There are many actors and actor wannabes in Mumbai who can swear by the amazing actors Hollywood produces. Great actors come from great material. No screenwriters since the days of Salim-Javed have produced tight screenplays in commercial Mumbai. We will forgive the exceptions like Govind Nihalani for now. There simply is no respect for great writing, and indeed no demand for it. Some of the scripts that get approved for production have absolutely no potential to be "great" in any context, except maybe as recycled paper. All that Mumbai cares about now is "packaging" and as long as that sort of "packaging" has worked in the West, it is happy to ape, rape, and expect us to gape.

Deserving mention are the actress wannabes that show up in Mumbai, dressing and making themselves up like Western women, slimming themselves down, and throwing themselves about just like the women they watch on TV. The same mannerisms, the same attitudes, and the same level of fake confidence. All good, till they come to pronounce "sandvich" or having to understand the interviewer who asks a question longer than five words. Then, in one instance, all the glam falls away, and the villager is exposed. God bless them for their dreams, but what animal are they trying to ape? White western women, of course!
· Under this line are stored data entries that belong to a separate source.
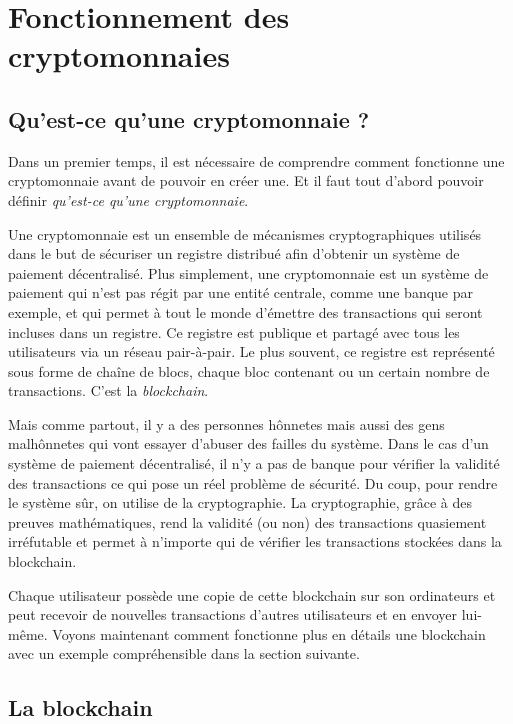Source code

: \chapter{Fonctionnement des cryptomonnaies}
\label{ch:presentation}

\section{Qu'est-ce qu'une cryptomonnaie ?}

Dans un premier temps, il est nécessaire de comprendre comment fonctionne une cryptomonnaie avant de pouvoir en créer une. Et il faut tout d'abord pouvoir définir \emph{qu'est-ce qu'une cryptomonnaie}.

Une cryptomonnaie est un ensemble de mécanismes cryptographiques utilisés dans le but de sécuriser un registre distribué afin d'obtenir un système de paiement décentralisé. Plus simplement, une cryptomonnaie est un système de paiement qui n'est pas régit par une entité centrale, comme une banque par exemple, et qui permet à tout le monde d'émettre des transactions qui seront incluses dans un registre. Ce registre est publique et partagé avec tous les utilisateurs via un réseau pair-à-pair. Le plus souvent, ce registre est représenté sous forme de chaîne de blocs, chaque bloc contenant ou un certain nombre de transactions. C'est la \emph{blockchain}. 

Mais comme partout, il y a des personnes hônnetes mais aussi des gens malhônnetes qui vont essayer d'abuser des failles du système. Dans le cas d'un système de paiement décentralisé, il n'y a pas de banque pour vérifier la validité des transactions ce qui pose un réel problème de sécurité. Du coup, pour rendre le système sûr, on utilise de la cryptographie. La cryptographie, grâce à des preuves mathématiques, rend la validité (ou non) des transactions quasiement irréfutable et permet à n'importe qui de vérifier les transactions stockées dans la blockchain.

Chaque utilisateur possède une copie de cette blockchain sur son ordinateurs et peut recevoir de nouvelles transactions d'autres utilisateurs et en envoyer lui-même. Voyons maintenant comment fonctionne plus en détails une blockchain avec un exemple compréhensible dans la section suivante.

\section{La blockchain}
Salma Hayek doesn't hide her native English accent, and no European stars really worry about their identities while having to operate in a foreign language like English. So, what is wrong with us? A really deep inferiority complex? Just hating being Indian? Both? Pathetic.

And what's up with rampantly using the Indian flag and patriotic rubbish to sell products? Do you rascals really have to be that much of a sell out? Mind and body, heart and soul, your creativy is up the pole.